Loomis, Chauncey – Verloren im ewigen Eis. Der rätselhafte Tod des Arktisforschers Charles Francis Hall

Im Jahre 1845 laufen in England zwei Schiffe zu einer historischen Expedition aus: Sir John Franklin, Held zahlreicher Entdeckungsreisen, hat es sich in den Kopf gesetzt, endlich die sagenhafte Nordwestpassage zu finden, die angeblich quer über den nordamerikanischen Kontinent läuft und in den Pazifik mündet. Dieser natürliche Kanal würde die Reise zu den lukrativen Geschäftsgründen Asiens um einiges verkürzen. Neben handfeste wirtschaftliche Gründe treten darüber hinaus patriotische Erwägungen: Die Briten beherrschen die Weltmeere, ihr Empire breitet sich über den Globus aus, und deshalb stellen sie auch die tüchtigsten und fähigsten Forschungsreisenden – Punkt! Ein Vierteljahrhundert wurde bereits nach der Nordwestpassage gefahndet, und Franklin wird sie nun gefälligst finden!

Leider lehnt es die Realität ab, sich dieser Argumentation zu unterwerfen.

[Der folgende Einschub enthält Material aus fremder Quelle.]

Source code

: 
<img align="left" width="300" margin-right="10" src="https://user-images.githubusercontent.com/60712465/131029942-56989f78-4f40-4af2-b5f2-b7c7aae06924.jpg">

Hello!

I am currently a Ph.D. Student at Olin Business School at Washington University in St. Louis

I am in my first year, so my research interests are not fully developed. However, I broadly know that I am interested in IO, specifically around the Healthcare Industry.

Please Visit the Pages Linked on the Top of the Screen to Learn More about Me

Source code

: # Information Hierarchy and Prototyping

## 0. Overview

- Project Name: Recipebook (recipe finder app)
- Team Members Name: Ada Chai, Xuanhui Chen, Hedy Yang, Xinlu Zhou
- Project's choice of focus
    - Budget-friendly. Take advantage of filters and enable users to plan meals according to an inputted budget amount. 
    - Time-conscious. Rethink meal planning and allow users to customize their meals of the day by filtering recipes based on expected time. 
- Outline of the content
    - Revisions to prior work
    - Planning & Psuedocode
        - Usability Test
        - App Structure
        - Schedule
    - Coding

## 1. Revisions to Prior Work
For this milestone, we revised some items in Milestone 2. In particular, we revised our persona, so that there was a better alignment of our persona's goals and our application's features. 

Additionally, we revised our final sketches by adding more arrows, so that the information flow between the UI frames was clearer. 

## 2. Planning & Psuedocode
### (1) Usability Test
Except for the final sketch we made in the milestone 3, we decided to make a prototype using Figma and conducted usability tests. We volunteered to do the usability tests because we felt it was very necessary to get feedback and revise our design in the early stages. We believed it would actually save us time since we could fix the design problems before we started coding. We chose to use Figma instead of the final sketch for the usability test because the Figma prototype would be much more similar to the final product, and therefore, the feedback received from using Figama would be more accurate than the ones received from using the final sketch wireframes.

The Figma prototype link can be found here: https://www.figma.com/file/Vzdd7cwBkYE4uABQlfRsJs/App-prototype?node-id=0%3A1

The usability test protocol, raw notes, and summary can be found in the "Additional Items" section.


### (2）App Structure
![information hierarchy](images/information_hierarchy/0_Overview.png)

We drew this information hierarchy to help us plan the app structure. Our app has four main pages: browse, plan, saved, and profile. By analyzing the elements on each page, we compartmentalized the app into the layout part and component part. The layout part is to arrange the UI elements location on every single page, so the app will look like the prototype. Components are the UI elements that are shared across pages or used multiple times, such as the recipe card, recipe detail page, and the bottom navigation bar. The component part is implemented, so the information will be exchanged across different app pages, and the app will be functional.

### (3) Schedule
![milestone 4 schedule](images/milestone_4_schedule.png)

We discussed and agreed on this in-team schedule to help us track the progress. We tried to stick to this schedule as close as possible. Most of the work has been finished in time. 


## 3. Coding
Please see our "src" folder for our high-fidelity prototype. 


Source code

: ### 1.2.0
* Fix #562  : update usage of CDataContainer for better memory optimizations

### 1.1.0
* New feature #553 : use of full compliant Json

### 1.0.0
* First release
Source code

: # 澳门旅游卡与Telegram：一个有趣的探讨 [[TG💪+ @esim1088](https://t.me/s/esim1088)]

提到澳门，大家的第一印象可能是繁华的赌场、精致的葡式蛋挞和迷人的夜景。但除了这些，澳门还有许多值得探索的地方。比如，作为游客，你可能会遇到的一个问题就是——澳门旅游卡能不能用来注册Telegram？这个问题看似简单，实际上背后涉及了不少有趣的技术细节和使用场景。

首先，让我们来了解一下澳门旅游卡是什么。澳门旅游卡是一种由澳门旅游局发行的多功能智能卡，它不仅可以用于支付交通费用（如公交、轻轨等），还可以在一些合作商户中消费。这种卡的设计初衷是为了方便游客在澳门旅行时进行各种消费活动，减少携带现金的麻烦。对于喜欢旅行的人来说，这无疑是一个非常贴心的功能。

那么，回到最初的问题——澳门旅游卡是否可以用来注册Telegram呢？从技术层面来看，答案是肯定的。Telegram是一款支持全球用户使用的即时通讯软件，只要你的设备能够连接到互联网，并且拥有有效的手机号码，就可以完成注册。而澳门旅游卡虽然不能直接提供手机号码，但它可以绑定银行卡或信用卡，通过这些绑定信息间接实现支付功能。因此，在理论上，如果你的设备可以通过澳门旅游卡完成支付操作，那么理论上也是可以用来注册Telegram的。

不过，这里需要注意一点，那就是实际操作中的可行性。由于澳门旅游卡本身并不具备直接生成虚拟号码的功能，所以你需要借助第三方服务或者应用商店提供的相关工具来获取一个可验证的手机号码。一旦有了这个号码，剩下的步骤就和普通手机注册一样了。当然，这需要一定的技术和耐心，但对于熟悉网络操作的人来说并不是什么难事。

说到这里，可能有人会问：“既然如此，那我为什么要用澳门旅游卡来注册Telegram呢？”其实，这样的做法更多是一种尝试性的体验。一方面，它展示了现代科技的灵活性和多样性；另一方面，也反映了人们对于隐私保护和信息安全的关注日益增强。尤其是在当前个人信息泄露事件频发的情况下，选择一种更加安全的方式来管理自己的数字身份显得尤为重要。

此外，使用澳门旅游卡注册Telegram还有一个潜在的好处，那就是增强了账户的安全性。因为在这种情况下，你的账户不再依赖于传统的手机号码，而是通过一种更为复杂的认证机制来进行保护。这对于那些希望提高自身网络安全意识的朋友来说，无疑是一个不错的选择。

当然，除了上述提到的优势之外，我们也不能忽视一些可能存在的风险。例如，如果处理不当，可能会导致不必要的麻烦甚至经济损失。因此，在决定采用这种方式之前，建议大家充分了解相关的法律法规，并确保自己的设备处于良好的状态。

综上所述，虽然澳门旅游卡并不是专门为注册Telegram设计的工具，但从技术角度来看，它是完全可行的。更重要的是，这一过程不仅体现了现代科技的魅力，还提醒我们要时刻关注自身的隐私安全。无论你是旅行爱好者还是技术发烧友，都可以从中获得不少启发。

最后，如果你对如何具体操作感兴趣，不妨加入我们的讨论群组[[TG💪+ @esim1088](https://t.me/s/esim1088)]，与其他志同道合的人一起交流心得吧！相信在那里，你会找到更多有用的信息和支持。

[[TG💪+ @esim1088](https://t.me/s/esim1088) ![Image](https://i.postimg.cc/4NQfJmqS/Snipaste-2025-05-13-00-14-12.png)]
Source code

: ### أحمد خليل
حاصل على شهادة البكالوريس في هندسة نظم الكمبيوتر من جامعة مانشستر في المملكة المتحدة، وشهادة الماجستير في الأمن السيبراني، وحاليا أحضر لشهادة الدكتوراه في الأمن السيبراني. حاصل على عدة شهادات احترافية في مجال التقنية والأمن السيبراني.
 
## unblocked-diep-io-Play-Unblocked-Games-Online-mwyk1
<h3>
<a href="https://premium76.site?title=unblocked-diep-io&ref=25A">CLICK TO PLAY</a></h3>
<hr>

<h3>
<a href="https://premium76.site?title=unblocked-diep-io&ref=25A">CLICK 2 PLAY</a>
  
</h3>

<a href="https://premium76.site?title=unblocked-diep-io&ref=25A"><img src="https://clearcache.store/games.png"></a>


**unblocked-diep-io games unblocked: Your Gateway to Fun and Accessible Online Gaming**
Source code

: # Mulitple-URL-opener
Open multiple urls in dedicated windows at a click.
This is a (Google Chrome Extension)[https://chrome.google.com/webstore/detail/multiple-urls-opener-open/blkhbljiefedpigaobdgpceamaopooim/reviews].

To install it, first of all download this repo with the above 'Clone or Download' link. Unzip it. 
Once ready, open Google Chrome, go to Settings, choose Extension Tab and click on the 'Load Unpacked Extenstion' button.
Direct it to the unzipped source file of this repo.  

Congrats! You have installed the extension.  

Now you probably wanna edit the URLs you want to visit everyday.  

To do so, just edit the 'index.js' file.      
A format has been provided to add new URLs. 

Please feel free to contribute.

Mit der |Erebus| und der |Terror| verschwinden über einhundert Menschen im Dunkel der nordpolaren Gewässer. Nächstenliebe ist eigentlich keine Eigenschaft, die das 19. Jahrhundert auszeichnet, doch John Franklin ist kein „normaler“ Mensch, sondern ein Idol seiner Epoche, und so wird sein ungewisses Schicksal als nationale Tragödie betrachtet. Zwischen 1848 und 1853 machen sich mehr als dreißig Suchmannschaften auf den beschwerlichen Weg in die endlosen Weiten der nordamerikanischen Polarwüste. Viele fallen selbst der grausamen Natur zum Opfer – und meist tragen sie allein die Schuld an ihrem Ende, denn die Entdeckungsreisenden aus Europa und den noch jungen USA erforschen ferne Länder nicht: Sie erobern sie, und je größer die Qualen sind, die sie dabei erleiden, desto süßer schmeckt der Sieg!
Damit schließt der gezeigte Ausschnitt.